(RECORDS TO USE):
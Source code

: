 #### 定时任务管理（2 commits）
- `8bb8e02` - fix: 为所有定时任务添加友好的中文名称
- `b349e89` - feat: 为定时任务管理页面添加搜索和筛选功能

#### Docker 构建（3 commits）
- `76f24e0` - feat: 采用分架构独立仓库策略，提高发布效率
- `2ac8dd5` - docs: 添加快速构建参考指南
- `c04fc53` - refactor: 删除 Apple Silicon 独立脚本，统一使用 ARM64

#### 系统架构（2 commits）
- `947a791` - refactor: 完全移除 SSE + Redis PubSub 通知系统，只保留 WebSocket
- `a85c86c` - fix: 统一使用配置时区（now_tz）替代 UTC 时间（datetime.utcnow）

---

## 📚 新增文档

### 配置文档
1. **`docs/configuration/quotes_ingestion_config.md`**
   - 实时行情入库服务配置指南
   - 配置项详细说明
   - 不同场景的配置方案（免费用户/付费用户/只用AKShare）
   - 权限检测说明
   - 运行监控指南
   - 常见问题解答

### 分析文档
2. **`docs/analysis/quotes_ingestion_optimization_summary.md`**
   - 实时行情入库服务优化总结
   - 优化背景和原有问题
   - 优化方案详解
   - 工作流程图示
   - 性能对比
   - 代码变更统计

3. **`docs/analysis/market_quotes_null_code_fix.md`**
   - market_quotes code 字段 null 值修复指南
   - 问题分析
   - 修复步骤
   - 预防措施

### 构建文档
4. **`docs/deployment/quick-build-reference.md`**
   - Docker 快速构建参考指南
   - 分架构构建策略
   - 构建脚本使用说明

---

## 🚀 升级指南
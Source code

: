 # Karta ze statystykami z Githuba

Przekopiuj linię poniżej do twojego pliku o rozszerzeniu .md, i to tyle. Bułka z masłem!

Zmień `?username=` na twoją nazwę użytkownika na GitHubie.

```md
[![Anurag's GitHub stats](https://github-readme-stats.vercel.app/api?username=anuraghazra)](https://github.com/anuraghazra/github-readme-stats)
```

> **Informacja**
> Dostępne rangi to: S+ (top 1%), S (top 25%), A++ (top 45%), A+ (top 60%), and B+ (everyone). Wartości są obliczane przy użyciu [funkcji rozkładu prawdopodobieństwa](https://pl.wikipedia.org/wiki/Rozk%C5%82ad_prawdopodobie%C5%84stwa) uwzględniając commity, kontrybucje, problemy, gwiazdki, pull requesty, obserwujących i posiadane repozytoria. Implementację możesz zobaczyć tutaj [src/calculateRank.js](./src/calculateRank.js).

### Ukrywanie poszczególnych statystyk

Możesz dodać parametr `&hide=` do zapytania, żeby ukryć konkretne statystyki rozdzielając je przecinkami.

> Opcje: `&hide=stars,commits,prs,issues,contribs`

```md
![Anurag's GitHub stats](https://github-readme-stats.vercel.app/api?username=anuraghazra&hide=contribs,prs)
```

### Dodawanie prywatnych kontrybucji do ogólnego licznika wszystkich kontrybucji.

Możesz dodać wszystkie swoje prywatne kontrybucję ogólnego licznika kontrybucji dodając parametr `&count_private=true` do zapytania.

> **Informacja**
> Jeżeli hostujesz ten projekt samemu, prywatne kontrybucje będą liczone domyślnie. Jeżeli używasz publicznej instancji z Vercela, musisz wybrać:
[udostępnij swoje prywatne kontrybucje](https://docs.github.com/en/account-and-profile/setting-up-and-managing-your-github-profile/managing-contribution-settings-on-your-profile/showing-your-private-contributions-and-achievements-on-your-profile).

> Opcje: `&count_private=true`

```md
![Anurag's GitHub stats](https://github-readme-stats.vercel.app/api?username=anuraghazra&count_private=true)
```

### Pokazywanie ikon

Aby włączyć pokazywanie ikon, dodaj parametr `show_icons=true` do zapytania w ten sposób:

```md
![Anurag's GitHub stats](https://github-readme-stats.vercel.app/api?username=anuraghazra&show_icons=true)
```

(EXERCISE): All lines from the one containing "### Pokazywanie ikon" to the end of the data above are to be set down exactly; no others belong in the answer.

(RESULT OF THE TASK):
### Pokazywanie ikon

Aby włączyć pokazywanie ikon, dodaj parametr `show_icons=true` do zapytania w ten sposób:

```md
![Anurag's GitHub stats](https://github-readme-stats.vercel.app/api?username=anuraghazra&show_icons=true)
```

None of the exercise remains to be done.